Plaintiff fails to meet the more searching standard to establish that irreparable harm will occur without preliminary relief, that equities tip in his favor, or the public's interest is served with the mandatory preliminary injunction. Plaintiff frames his requests as housing him under less strict supervision and in conditions where he can more freely access personal property and DBT. The record evinces that Plaintiff is a consistent and severe risk to himself while in the state's care and already has controlled access to personal property and legal materials. Plaintiff's history of violence warrants mitigating that risk of self-harm, not amplifying it by being in less restrictive conditions during this lawsuit. Keeping the status quo - staying in more restrictive housing without ready access to makeshift tools of violence - is more likely to physically prevent Plaintiff from irreparably harming himself than freeing him without regard to the step-down treatment programs developed and implemented for him. Furthermore, some mental health programming occurs in Plaintiff's current housing and security level at MCTC although it does not include DBT. However, Plaintiff has not sufficiently established under Winter that DBT is presently so medically necessary for the court to intervene in the medical and housing decisions at a state psychiatric prison. See Rizzo v. Goode, 423 U.S. 362, 379 (1976) (noting that where a plaintiff requests an award of remedial relief that would require a federal court to interfere with the administration of a state prison, "appropriate consideration must be given to principles of federalism in determining the availability and scope of [such] relief.").

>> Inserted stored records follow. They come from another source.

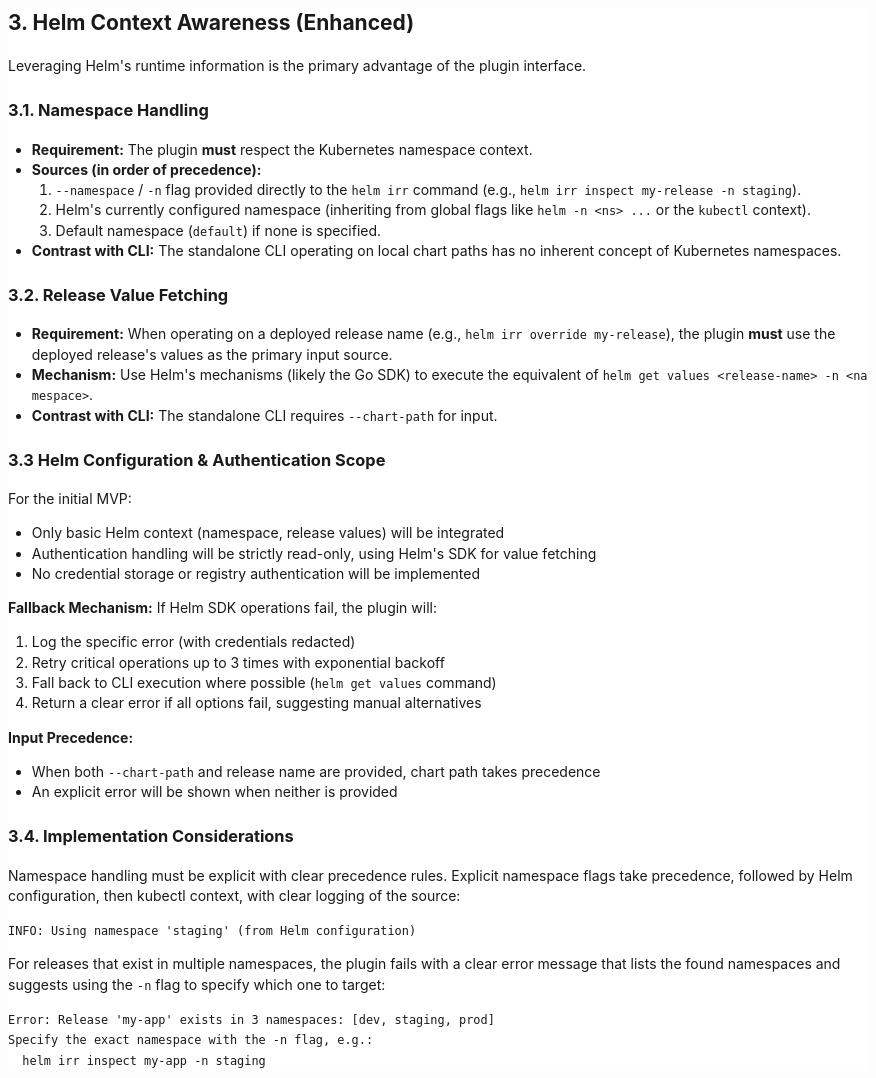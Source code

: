 ## 3. Helm Context Awareness (Enhanced)

Leveraging Helm's runtime information is the primary advantage of the plugin interface.

### 3.1. Namespace Handling
*   **Requirement:** The plugin **must** respect the Kubernetes namespace context.
*   **Sources (in order of precedence):**
    1.  `--namespace` / `-n` flag provided directly to the `helm irr` command (e.g., `helm irr inspect my-release -n staging`).
    2.  Helm's currently configured namespace (inheriting from global flags like `helm -n <ns> ...` or the `kubectl` context).
    3.  Default namespace (`default`) if none is specified.
*   **Contrast with CLI:** The standalone CLI operating on local chart paths has no inherent concept of Kubernetes namespaces.

### 3.2. Release Value Fetching
*   **Requirement:** When operating on a deployed release name (e.g., `helm irr override my-release`), the plugin **must** use the deployed release's values as the primary input source.
*   **Mechanism:** Use Helm's mechanisms (likely the Go SDK) to execute the equivalent of `helm get values <release-name> -n <namespace>`.
*   **Contrast with CLI:** The standalone CLI requires `--chart-path` for input.

### 3.3 Helm Configuration & Authentication Scope

For the initial MVP:
- Only basic Helm context (namespace, release values) will be integrated
- Authentication handling will be strictly read-only, using Helm's SDK for value fetching
- No credential storage or registry authentication will be implemented

**Fallback Mechanism:** If Helm SDK operations fail, the plugin will:
1. Log the specific error (with credentials redacted)
2. Retry critical operations up to 3 times with exponential backoff
3. Fall back to CLI execution where possible (`helm get values` command)
4. Return a clear error if all options fail, suggesting manual alternatives

**Input Precedence:**
- When both `--chart-path` and release name are provided, chart path takes precedence
- An explicit error will be shown when neither is provided

### 3.4. Implementation Considerations

Namespace handling must be explicit with clear precedence rules. Explicit namespace flags take precedence, followed by Helm configuration, then kubectl context, with clear logging of the source:
```
INFO: Using namespace 'staging' (from Helm configuration)
```

For releases that exist in multiple namespaces, the plugin fails with a clear error message that lists the found namespaces and suggests using the `-n` flag to specify which one to target:
```
Error: Release 'my-app' exists in 3 namespaces: [dev, staging, prod]
Specify the exact namespace with the -n flag, e.g.:
  helm irr inspect my-app -n staging
```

"[P]reliminary injunctions are extraordinary remedies involving the exercise of very far-reaching power to be granted only sparingly and in limited circumstances." MicroStrategy Inc. v. Motorola, Inc., 245 F.3d 335, 339 (4th Cir. 2001). The court is not persuaded that it should intervene and compromise security and order during this lawsuit. Accordingly, the court overrules Plaintiff's objection, adopts the report and recommendation, and denies Plaintiff's motion for a preliminary injunction.
ENTER: This 25th day of August, 2018.